++++ Input data

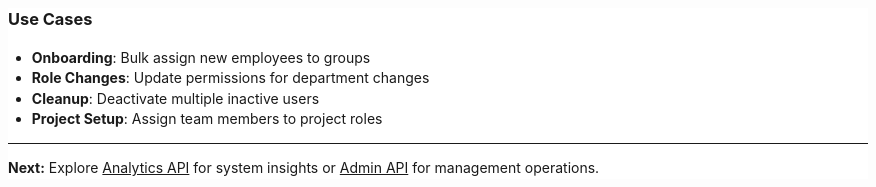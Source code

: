 ### Use Cases
- **Onboarding**: Bulk assign new employees to groups
- **Role Changes**: Update permissions for department changes
- **Cleanup**: Deactivate multiple inactive users
- **Project Setup**: Assign team members to project roles

---

**Next:** Explore [Analytics API](analytics.md) for system insights or [Admin API](admin.md) for management operations.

++++++++

## What the task asks
Having found the line with "- **Cleanup**: Deactivate" in the listing above, transcribe it and every line after it to the end, exactly, with no additions.

## Answer
- **Cleanup**: Deactivate multiple inactive users
- **Project Setup**: Assign team members to project roles

---

**Next:** Explore [Analytics API](analytics.md) for system insights or [Admin API](admin.md) for management operations.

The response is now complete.